Nina’s comments are another example of Nova Scotians taking the time to carefully examine proposed changes in forest management on our Crown lands in response to the Lahey Report and to offer thoughtful, constructive suggestions on how to improve them. The words also say, “We Care”, Please Listen to Us”.
Thank you, again, NN
Posted today on Extinction Rebellion Nova Scotia (Public Facebook Group):
Comment on the revised Silvicultural Guides for the Ecological Matrix – February 14, 2021
The overarching priority
The Government of Nova Scotia has accepted the Lahey Report and has committed to implementing its recommendations. Specifically, the Government of Nova Scotia has stated that:
- “Government accepts Professor Lahey’s Independent Review of Forest Practices in Nova Scotia and agrees with the spirit and intent of his recommendations.”
- “The key to Professor Lahey’s report is the adoption of a new paradigm — ecological forestry”.
- “Nova Scotia will protect and enhance ecosystems and biodiversity as the overarching policy priority, as they are the foundation for other values”.
- “Nova Scotia’s forest policies and operational decision making will be guided by the practice of ecological forestry through a triad model. This will represent a significant change in the way Nova Scotia’s forest will be managed and will require modelling for habitat and wood supply”[1].
The triad model points to three different approaches to different areas of Crown land:
- Protected areas, where forestry activities are prohibited
- High production areas, where timber production for the industry is prioritized
- The wider landscape or matrix on which both protection and production objectives are applicable and where forestry would generally be of a low‐intensity nature to ensure consistency with broader biodiversity conservation objectives [2]

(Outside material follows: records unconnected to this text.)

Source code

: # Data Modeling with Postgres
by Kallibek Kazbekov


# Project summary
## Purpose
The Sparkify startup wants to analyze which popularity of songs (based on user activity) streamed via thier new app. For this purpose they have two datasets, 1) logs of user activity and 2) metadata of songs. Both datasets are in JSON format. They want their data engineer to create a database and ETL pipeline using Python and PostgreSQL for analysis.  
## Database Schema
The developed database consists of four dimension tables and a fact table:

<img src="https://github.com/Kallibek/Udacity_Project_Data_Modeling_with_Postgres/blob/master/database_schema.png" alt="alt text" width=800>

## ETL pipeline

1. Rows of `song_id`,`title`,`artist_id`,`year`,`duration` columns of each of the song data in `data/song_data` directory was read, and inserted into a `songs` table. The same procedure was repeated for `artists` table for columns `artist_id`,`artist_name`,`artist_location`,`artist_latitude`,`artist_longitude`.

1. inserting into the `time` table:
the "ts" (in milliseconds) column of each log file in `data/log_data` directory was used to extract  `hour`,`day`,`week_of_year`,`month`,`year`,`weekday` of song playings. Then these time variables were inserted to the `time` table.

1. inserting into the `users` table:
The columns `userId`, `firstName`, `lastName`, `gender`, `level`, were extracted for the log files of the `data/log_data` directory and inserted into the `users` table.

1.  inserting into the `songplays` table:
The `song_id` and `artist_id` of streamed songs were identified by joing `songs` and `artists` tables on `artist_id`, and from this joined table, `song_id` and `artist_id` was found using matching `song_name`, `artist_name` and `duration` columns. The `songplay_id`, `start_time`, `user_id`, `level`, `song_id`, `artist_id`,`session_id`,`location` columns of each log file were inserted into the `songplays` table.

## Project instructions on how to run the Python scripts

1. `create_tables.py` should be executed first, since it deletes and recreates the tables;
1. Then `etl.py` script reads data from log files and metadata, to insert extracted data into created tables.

This last, the Ecological Matrix, is intended to cover at least two thirds of forested Crown land. The draft Silvicultural Guides for the Ecological Matrix (SGEM) is specifically about implementing the ecological matrix component. Obviously, then, the SGEM must be consistent with the key recommendations of the Lahey Report as they relate specifically to this leg of the triad.
The SGEM must explicitly state, at the start, that its primary commitment is to Lahey’s key objective: protecting and enhancing ecosystems. It does not do this at present.
An improvement but…
The new SGEM is a big improvement on the two lamentable earlier drafts of Forest Management Guides it replaces. At first reading, I felt relief that we might finally have a tool that would lead to real ecological forestry practices. The inclusion of permanent reserve trees is excellent, as is the provision that there should be no forestry in particularly sensitive and biodiverse sites.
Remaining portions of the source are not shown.